A lectionary is simply a list of Bible readings on a schedule. Some lectionaries included Scripture for each day of the week, others for Sundays only.
I follow the Revised Common Lectionary which is available on Logos Bible Software and is also available here. There are several things to note:
- There are three years of readings, and each year is identified as year “A” “B” or “C”. We are currently in year C.
- Each lectionary year begins with the first Sunday in Advent. So year “A” will begin the new year on November 27th, 2022.
- Each lectionary reading for a week includes an Old Testament Reading, a Psalm, a New Testament reading and a reading from a Gospel. After the Resurrection is celebrated, the Old Testament reading is substituted with another New Testament reading. This continues until Pentecost, eight weeks after Easter.
- The lectionaries are used by Anglican and Roman Catholic denominations, so it includes the Apocrypha. But the Apocrypha is not Scripture and should not be given the same respect, honour, and heed as Scripture, so I never use it. Whenever a book from the Apocrypha is listed, there is always a reading from the Bible suggested too.
-
Some lectionary readings omit a few verses to either shorten the reading, or to remove readings that are too controversial or difficult.
-
For example, the Old Testament reading for January 26th, 2022 was Nehemiah 8:1-3, 5-6, 8-10. Why were verses 4 and 7 omitted? Here they are:
“And Ezra the scribe stood on a wooden platform that they had made for the purpose. And beside him stood Mattithiah, Shema, Anaiah, Uriah, Hilkiah, and Maaseiah on his right hand, and Pedaiah, Mishael, Malchijah, Hashum, Hashbaddanah, Zechariah, and Meshullam on his left hand.” (Nehemiah 8:4, ESV)
“Also Jeshua, Bani, Sherebiah, Jamin, Akkub, Shabbethai, Hodiah, Maaseiah, Kelita, Azariah, Jozabad, Hanan, Pelaiah, the Levites, helped the people to understand the Law, while the people remained in their places.” (Nehemiah 8:7, ESV)
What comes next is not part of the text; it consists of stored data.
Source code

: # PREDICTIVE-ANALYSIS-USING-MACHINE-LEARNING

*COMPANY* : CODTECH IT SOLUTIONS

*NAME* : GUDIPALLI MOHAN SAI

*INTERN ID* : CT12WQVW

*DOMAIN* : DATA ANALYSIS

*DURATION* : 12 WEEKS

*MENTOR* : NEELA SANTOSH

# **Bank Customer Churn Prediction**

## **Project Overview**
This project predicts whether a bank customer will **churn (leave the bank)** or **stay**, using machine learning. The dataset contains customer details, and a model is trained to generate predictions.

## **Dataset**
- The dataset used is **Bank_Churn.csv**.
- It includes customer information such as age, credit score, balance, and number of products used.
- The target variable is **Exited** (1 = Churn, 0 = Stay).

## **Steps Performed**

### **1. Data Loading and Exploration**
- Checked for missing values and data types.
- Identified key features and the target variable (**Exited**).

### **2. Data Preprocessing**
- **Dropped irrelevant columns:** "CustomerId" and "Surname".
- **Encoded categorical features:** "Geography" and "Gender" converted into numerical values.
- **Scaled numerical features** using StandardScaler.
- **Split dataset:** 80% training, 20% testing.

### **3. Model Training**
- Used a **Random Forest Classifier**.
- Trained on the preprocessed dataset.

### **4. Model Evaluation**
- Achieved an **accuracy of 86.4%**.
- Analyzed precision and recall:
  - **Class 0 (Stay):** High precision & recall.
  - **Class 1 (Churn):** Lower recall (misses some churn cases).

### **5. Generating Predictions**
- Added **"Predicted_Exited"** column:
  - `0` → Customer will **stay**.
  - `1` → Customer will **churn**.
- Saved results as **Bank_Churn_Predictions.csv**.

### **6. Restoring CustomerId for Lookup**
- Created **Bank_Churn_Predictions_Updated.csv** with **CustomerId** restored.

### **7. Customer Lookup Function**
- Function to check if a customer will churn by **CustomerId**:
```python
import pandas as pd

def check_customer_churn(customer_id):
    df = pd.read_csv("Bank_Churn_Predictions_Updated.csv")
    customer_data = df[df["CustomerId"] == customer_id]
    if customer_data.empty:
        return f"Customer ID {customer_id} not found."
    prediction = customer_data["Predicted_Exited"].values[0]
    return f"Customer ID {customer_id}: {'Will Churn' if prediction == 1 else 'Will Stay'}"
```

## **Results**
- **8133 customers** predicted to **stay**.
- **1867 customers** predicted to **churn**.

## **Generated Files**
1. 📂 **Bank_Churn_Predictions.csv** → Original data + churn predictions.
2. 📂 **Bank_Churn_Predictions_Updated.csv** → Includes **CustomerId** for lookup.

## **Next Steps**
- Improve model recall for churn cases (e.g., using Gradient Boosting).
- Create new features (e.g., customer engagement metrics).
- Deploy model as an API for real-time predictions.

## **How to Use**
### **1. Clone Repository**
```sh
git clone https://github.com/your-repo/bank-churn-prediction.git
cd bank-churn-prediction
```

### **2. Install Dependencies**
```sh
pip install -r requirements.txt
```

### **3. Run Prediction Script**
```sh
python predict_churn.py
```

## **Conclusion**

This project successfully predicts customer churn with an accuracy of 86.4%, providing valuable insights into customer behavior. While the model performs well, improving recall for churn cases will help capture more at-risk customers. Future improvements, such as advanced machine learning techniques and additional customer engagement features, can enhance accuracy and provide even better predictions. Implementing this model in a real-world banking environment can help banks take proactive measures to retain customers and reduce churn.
These are admittedly difficult to read, but it is the responsibility of the reader to learn their pronunciations, practise them, and read them.
-
A second reason some passages are left out is more troubling to me—modern lectionaries tend to avoid “hard sayings” and passages of judgement. On Sunday, March 13th, 2022 the reading is listed as, Genesis 15:1-12 and 17-18, but the complete reading should be Genesis 15:1-21. What is left out?
“Then the Lord said to Abram, “Know for certain that your offspring will be sojourners in a land that is not theirs and will be servants there, and they will be afflicted for four hundred years. But I will bring judgment on the nation that they serve, and afterward they shall come out with great possessions. As for you, you shall go to your fathers in peace; you shall be buried in a good old age. And they shall come back here in the fourth generation, for the iniquity of the Amorites is not yet complete.”” (Genesis 15:13–16, ESV)
“the land of the Kenites, the Kenizzites, the Kadmonites, the Hittites, the Perizzites, the Rephaim, the Amorites, the Canaanites, the Girgashites and the Jebusites.”” (Genesis 15:19–21, ESV)
These are clearly passages that speak of God’s judgement upon the nations, which although is historical fact and God’s right to do so, is troubling in modern times.
It is my policy to always read the full reading so as not to diminish or lessen the impact of God’s Word.
-
- I make some adjustments for holidays throughout the year. The most notable one is Thanksgiving, which is celebrated in November in the US and October in Canada. The Revised Common Lectionary follows the US pattern.
- It should be remembered that God’s Word, the Bible, is Scripture: it is inerrant, infallible, authoritative, and sufficient. The reading schedule is human, and can be adjusted without guilt.
One of the greatest advantages of following a lectionary is it forces the preacher to read texts that they might otherwise never read in public. I am also well-aware that for many Christians, these Bible passages will be the only Bible heard or read in their week.